### WHAT THE TASK ASKS
Take the lines below from the first through the one that contains "1. Search for **Azure SQL" and copy them exactly.

### DATA PROVIDED
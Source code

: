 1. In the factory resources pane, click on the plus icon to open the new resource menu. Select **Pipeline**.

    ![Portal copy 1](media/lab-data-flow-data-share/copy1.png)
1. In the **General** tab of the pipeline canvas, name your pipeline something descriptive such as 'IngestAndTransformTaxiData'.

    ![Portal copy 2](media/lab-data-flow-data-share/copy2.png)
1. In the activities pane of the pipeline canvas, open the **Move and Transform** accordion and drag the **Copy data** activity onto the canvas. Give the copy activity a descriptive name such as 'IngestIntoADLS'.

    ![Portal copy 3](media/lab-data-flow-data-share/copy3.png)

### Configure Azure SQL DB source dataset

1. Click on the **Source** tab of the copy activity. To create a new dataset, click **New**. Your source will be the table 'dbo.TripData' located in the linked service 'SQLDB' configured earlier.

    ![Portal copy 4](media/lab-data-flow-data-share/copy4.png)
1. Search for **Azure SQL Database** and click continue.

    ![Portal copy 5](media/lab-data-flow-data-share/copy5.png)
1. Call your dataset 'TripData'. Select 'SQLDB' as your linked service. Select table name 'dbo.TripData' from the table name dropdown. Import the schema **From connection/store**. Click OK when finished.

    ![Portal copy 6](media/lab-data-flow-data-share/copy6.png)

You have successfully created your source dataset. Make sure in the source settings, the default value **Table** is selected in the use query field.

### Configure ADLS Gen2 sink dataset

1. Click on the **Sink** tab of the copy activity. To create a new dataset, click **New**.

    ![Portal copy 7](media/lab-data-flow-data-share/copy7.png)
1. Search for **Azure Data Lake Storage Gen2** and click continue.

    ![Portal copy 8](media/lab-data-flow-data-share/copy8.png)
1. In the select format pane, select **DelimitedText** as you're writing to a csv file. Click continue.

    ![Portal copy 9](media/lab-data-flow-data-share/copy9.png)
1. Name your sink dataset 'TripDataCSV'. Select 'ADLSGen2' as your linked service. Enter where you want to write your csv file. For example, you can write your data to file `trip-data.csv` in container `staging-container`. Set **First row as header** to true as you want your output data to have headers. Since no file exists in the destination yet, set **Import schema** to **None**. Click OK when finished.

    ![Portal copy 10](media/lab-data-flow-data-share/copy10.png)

### EXERCISE OUTPUT
Source code

: 1. In the factory resources pane, click on the plus icon to open the new resource menu. Select **Pipeline**.

    ![Portal copy 1](media/lab-data-flow-data-share/copy1.png)
1. In the **General** tab of the pipeline canvas, name your pipeline something descriptive such as 'IngestAndTransformTaxiData'.

    ![Portal copy 2](media/lab-data-flow-data-share/copy2.png)
1. In the activities pane of the pipeline canvas, open the **Move and Transform** accordion and drag the **Copy data** activity onto the canvas. Give the copy activity a descriptive name such as 'IngestIntoADLS'.

    ![Portal copy 3](media/lab-data-flow-data-share/copy3.png)

### Configure Azure SQL DB source dataset

1. Click on the **Source** tab of the copy activity. To create a new dataset, click **New**. Your source will be the table 'dbo.TripData' located in the linked service 'SQLDB' configured earlier.

    ![Portal copy 4](media/lab-data-flow-data-share/copy4.png)
1. Search for **Azure SQL Database** and click continue.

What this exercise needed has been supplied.